>>>>>

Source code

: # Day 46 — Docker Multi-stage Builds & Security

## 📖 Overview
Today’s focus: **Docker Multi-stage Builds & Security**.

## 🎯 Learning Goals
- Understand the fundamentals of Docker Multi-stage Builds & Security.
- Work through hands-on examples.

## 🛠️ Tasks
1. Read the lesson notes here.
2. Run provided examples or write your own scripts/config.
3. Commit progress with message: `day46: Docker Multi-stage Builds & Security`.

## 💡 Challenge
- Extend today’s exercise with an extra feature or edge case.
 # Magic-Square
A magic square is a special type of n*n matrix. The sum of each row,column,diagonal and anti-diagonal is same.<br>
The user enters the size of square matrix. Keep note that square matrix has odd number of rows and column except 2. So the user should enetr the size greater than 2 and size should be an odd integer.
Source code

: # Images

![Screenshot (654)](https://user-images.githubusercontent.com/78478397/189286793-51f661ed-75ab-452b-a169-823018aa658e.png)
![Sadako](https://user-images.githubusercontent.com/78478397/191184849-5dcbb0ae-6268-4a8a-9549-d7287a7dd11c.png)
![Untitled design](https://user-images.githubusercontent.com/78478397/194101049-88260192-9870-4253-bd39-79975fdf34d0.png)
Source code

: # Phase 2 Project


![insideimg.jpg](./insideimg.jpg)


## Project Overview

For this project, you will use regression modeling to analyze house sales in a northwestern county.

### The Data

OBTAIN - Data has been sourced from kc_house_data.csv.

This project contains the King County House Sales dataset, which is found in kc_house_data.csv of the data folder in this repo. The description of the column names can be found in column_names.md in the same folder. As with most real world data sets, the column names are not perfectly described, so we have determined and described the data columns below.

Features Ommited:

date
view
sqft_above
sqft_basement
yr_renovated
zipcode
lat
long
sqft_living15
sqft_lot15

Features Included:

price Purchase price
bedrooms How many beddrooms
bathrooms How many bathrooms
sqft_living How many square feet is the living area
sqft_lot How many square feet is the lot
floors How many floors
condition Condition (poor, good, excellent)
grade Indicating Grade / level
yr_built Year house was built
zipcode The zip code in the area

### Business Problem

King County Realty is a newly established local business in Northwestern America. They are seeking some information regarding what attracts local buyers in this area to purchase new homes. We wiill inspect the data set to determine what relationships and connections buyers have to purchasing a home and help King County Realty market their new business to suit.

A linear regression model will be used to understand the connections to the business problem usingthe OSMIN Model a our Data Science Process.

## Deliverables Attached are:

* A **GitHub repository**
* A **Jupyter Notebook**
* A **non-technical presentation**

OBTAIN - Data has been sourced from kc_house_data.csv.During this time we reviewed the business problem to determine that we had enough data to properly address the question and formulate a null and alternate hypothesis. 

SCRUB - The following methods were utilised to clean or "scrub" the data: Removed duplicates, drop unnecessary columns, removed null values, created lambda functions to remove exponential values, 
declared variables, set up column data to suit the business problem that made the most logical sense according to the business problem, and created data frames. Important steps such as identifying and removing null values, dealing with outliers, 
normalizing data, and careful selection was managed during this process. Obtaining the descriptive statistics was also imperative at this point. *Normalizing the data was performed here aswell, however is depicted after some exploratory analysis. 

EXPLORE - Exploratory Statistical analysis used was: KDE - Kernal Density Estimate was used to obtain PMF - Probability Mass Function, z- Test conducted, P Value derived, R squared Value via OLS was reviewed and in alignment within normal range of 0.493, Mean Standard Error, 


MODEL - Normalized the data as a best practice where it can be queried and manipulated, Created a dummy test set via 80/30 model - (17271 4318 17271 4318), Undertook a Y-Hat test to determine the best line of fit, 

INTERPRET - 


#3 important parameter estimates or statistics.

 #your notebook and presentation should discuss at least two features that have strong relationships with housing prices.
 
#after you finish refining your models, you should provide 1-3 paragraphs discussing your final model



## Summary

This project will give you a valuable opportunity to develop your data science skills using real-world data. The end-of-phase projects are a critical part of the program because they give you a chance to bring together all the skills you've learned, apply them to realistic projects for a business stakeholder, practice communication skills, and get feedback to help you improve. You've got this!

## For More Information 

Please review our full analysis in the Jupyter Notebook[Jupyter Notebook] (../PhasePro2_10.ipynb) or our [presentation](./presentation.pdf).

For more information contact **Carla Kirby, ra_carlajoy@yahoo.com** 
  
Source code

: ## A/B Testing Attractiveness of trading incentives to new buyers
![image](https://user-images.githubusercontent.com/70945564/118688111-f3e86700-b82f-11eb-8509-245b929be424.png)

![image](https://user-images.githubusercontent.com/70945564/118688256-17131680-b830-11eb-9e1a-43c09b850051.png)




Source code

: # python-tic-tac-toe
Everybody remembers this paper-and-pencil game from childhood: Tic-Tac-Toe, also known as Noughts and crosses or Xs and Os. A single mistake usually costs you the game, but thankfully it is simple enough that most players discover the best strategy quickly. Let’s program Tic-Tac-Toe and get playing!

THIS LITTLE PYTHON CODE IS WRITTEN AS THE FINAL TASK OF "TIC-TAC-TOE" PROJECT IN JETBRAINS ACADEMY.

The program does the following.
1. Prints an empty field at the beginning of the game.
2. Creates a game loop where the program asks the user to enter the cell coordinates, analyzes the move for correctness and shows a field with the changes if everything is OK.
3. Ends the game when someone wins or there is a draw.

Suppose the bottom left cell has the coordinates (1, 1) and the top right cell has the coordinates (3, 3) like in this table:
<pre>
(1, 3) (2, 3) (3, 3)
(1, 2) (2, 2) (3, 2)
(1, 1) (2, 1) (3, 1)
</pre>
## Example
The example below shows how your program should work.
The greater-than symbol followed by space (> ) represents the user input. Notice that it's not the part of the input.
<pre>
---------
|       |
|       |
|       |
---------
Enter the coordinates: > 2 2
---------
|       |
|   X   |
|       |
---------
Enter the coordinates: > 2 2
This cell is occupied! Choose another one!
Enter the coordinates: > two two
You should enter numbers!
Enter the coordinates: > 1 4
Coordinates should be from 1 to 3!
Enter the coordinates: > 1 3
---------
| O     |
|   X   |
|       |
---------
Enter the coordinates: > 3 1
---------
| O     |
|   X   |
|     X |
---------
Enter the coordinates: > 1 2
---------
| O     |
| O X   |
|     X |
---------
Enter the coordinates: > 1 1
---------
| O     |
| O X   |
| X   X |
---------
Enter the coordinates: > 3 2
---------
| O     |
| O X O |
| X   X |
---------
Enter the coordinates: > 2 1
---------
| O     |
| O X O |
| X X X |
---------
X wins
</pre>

<<<<<

Goal of the exercise:
Search the preceding listing for "many" and extract every line where it is found.

Solution for this problem:
bedrooms How many beddrooms
bathrooms How many bathrooms
sqft_living How many square feet is the living area
sqft_lot How many square feet is the lot
floors How many floors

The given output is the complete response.